Kaska D D, Myllylä R, Günzler V, Gibor A, Kivirikko K I
Department of Medical Biochemistry, University of Oulu, Finland.
Biochem J. 1988 Nov 15;256(1):257-63. doi: 10.1042/bj2560257.
Prolyl 4-hydroxylase was isolated in a highly purified form from a multi-cellular green alga, Volvox carteri, by a procedure consisting of ion-exchange chromatography and affinity chromatography on poly(L-hydroxyproline) coupled to Sepharose. Two other affinity-column procedures were also developed, one involving 3,4-dihydroxyphenylacetate and the other 3,4-dihydroxyphenylpropionate linked to Sepharose. The Km values of the Volvox enzyme for the co-substrates and the peptide substrate, as well as the inhibition constants for selected 2-oxoglutarate analogues, were similar to those of the enzyme from Chlamydomonas reinhardii, except that the Km for 2-oxoglutarate with the Volvox enzyme was 6-fold greater. The temperature optimum of the Volvox enzyme was also 10 degrees C higher. The apparent Mr of the Volvox enzyme by gel filtration was about 40,000, being similar to that reported for the Chlamydomonas enzyme but markedly lower than that of the vertebrate enzymes. A similar apparent Mr of about 40,000 was also found for prolyl 4-hydroxylase from the green alga Enteromorpha intestinalis, whereas the enzyme from various vascular plants gave an apparent Mr greater than 300,000. SDS/polyacrylamide-gel electrophoresis demonstrated in the highly purified Volvox enzyme the presence of a major protein band doublet with a Mr of about 65,000 and a minor doublet of Mr about 55,000-57,000. A polyclonal antiserum, prepared against the Mr-65,000 doublet, stained in immunoblotting the Mr-65,000 doublet as well as the alpha subunit, but not the beta subunit, of the vertebrate prolyl 4-hydroxylase. An antiserum against the beta subunit of the vertebrate enzyme stained in immunoblotting a Mr-50,000 polypeptide in a partially purified Volvox enzyme preparation, but did not stain either the Mr-65,000 or the Mr-55,000-57,000 doublet of the highly purified enzyme. The data thus suggest that the active Volvox carteri prolyl 4-hydroxylase is an enzyme monomer antigenically related to the alpha subunit of the vertebrate enzyme.

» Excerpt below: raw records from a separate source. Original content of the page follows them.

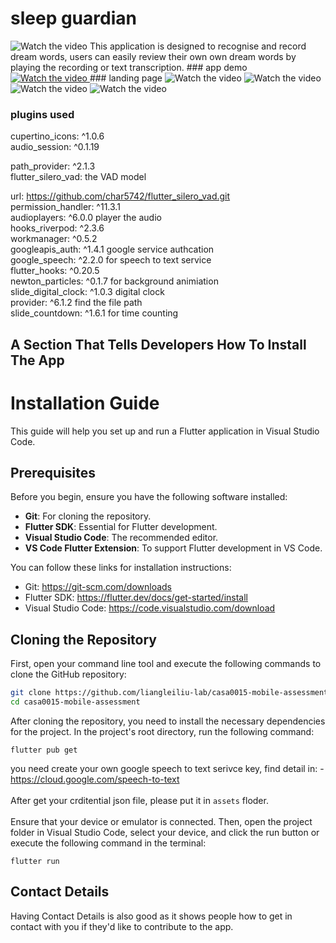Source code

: # sleep guardian
<img src="imgs/icon.jpg" alt="Watch the video">
This application is designed to recognise and record dream words, users can easily review their own own dream words by playing the recording or text transcription.
### app demo
<a href="https://youtu.be/lCCb6TqLrIQ" target="_blank">
  <img src="imgs/屏幕截图 2024-04-23 113537.png" alt="Watch the video">
</a>
### landing page
<img src="imgs/landing1.png" alt="Watch the video">
<img src="imgs/landing2.png" alt="Watch the video">
<img src="imgs/landing3.png" alt="Watch the video">
<img src="imgs/landing4.png" alt="Watch the video">

### plugins used 
cupertino_icons: ^1.0.6<br>
  audio_session: ^0.1.19<br>
 
  path_provider: ^2.1.3<br>
  flutter_silero_vad: the VAD model<br>
  
  url: https://github.com/char5742/flutter_silero_vad.git<br>
  permission_handler: ^11.3.1<br>
  audioplayers: ^6.0.0 player the audio<br>
  hooks_riverpod: ^2.3.6<br>
  workmanager: ^0.5.2<br>
  googleapis_auth: ^1.4.1 google service authcation<br>
  google_speech: ^2.2.0 for speech to text service<br>
  flutter_hooks: ^0.20.5<br>
  newton_particles: ^0.1.7 for background animiation <br>
  slide_digital_clock: ^1.0.3 digital clock<br>
  provider: ^6.1.2 find the file path<br>
  slide_countdown: ^1.6.1 for time counting<br>


## A Section That Tells Developers How To Install The App

# Installation Guide

This guide will help you set up and run a Flutter application in Visual Studio Code.

## Prerequisites

Before you begin, ensure you have the following software installed:

- **Git**: For cloning the repository.
- **Flutter SDK**: Essential for Flutter development.
- **Visual Studio Code**: The recommended editor.
- **VS Code Flutter Extension**: To support Flutter development in VS Code.

You can follow these links for installation instructions:
- Git: https://git-scm.com/downloads
- Flutter SDK: https://flutter.dev/docs/get-started/install
- Visual Studio Code: https://code.visualstudio.com/download

## Cloning the Repository

First, open your command line tool and execute the following commands to clone the GitHub repository:

```bash
git clone https://github.com/liangleiliu-lab/casa0015-mobile-assessment.git
cd casa0015-mobile-assessment
```
After cloning the repository, you need to install the necessary dependencies for the project. In the project's root directory, run the following command:
```
flutter pub get

```
you need create your own google speech to text serivce key, find detail in: -https://cloud.google.com/speech-to-text<br>
<br>
After get your crditential json file, please put it in `assets` floder.<br>
<br>
Ensure that your device or emulator is connected. Then, open the project folder in Visual Studio Code, select your device, and click the run button or execute the following command in the terminal:
```
flutter run

```
##  Contact Details

Having Contact Details is also good as it shows people how to get in contact with you if they'd like to contribute to the app.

通过离子交换色谱法和在与琼脂糖偶联的聚(L-羟脯氨酸)上进行亲和色谱法,从多细胞绿藻团藻(Volvox carteri)中以高度纯化的形式分离出脯氨酰4-羟化酶。还开发了另外两种亲和柱方法,一种涉及与琼脂糖连接的3,4-二羟基苯乙酸,另一种涉及与琼脂糖连接的3,4-二羟基苯丙酸。团藻酶对共底物和肽底物的Km值,以及对选定的2-氧代戊二酸类似物的抑制常数,与莱茵衣藻(Chlamydomonas reinhardii)的酶相似,只是团藻酶对2-氧代戊二酸的Km值大6倍。团藻酶的最适温度也高10℃。通过凝胶过滤法测得团藻酶的表观Mr约为40,000,与报道的衣藻酶相似,但明显低于脊椎动物的酶。从绿藻肠浒苔(Enteromorpha intestinalis)中分离的脯氨酰4-羟化酶也发现了约40,000的相似表观Mr,而来自各种维管植物的酶的表观Mr大于300,000。SDS/聚丙烯酰胺凝胶电泳显示,在高度纯化的团藻酶中存在一条主要的蛋白带双峰,Mr约为65,000,以及一条次要的双峰,Mr约为55,000 - 57,000。针对Mr-65,000双峰制备的多克隆抗血清,在免疫印迹中可使Mr-65,000双峰以及脊椎动物脯氨酰4-羟化酶的α亚基染色,但不能使β亚基染色。针对脊椎动物酶β亚基的抗血清,在免疫印迹中可使部分纯化的团藻酶制剂中的一条Mr-50,000多肽染色,但不能使高度纯化酶的Mr-65,000或Mr-55,000 - 57,000双峰染色。因此,数据表明活性团藻脯氨酰4-羟化酶是一种酶单体,在抗原性上与脊椎动物酶的α亚基相关。